The Ryzen 5 3550U outscores the Ryzen 7 3700U and Ryzen 7 3750H in Geekbench, but lives in Intel's shadow
The Ryzen 5 3550U is shaping up to be an intriguing APU. AMD has not only seemingly integrated a new Radeon RX Vega GPU, but early indications suggest that it can also hold its own against more powerful Ryzen processors. According to a recent Geekbench listing, the Ryzen 5 3550U is another mobile quad-core APU, with it identifying as an "AMD Family 23 Model 24 Stepping 1", the same identifier that AMD uses for its other Ryzen 3000 series APUs. The Ryzen 5 3550U also supports simultaneous multithreading (SMT), allowing it to execute up to 8 threads at once, has 4 MB of L3 cache like the Ryzen 5 3500U and Ryzen 7 3700U.
Geekbench also reports that the Ryzen 5 3550U has a 2.1 GHz base clock and effectively a 3.7 GHz boost clock, putting it on par with the Ryzen 5 3500U. Given the similarities between the Ryzen 5 3550U and its Ryzen 3000 series siblings, we expect the APU to also have a 15 W thermal design power (TDP).

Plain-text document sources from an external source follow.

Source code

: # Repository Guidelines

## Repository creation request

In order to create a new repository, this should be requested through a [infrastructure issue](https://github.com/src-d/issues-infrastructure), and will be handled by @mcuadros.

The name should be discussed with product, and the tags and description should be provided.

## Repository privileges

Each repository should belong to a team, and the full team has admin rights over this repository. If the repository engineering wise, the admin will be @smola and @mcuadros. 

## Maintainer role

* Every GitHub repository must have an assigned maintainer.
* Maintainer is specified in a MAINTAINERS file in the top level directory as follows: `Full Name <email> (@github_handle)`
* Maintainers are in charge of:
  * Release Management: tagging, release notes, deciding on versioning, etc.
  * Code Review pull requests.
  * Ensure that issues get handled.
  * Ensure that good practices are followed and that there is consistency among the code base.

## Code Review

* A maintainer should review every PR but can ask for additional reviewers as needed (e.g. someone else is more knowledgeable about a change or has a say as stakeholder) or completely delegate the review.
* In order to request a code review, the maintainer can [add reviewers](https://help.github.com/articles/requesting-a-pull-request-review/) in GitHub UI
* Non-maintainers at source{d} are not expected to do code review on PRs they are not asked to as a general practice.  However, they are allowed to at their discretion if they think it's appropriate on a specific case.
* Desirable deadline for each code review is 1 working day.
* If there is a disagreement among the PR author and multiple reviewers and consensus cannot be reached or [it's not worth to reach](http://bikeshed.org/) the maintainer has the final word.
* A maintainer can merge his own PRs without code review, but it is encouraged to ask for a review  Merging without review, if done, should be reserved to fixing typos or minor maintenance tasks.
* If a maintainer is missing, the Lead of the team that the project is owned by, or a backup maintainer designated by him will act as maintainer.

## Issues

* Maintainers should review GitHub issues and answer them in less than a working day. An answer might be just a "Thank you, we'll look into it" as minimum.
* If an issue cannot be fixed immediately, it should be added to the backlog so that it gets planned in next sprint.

However, the Ryzen 5 3550U scored surprisingly well in Geekbench 4, with it performing more like a Ryzen 7 3750H than a Ryzen 5 3500U or Ryzen 7 3700U. The latter two, for instance, have generally scored 10,328 and 10,542 points in the multicore portion of Geekbench, with the Ryzen 5 3550U pulling around 15% clear of them both on 11,894 points. Moreover, the Ryzen 5 3550U scored 3,879 points in the single-core equivalent, 8% more than the Ryzen 5 3500U and just 36 points ahead of the Ryzen 7 3700U. By contrast, the Ryzen 5 3550U trails the Ryzen 7 3750H by 18 points in the single-core test but scores 4% more than its H series sibling in the multicore version.
While these scores put the Ryzen 5 3550U in a good light, the processor falls well short of the Intel Core i5-8265U in the same set of benchmarks. The latter averages around 15% more in both benchmarks than the Ryzen 5 3550U despite having the same core count and TDP. The Ryzen 5 3550U and RX Vega 9 offer considerably better graphics performance than the Core i5-8265U and its UHD Graphics 620 though, so do not write the former off just because of its processor performance. There is currently no word on when the Ryzen 5 3550U will make its debut, but we expect it to do so before the end of the year.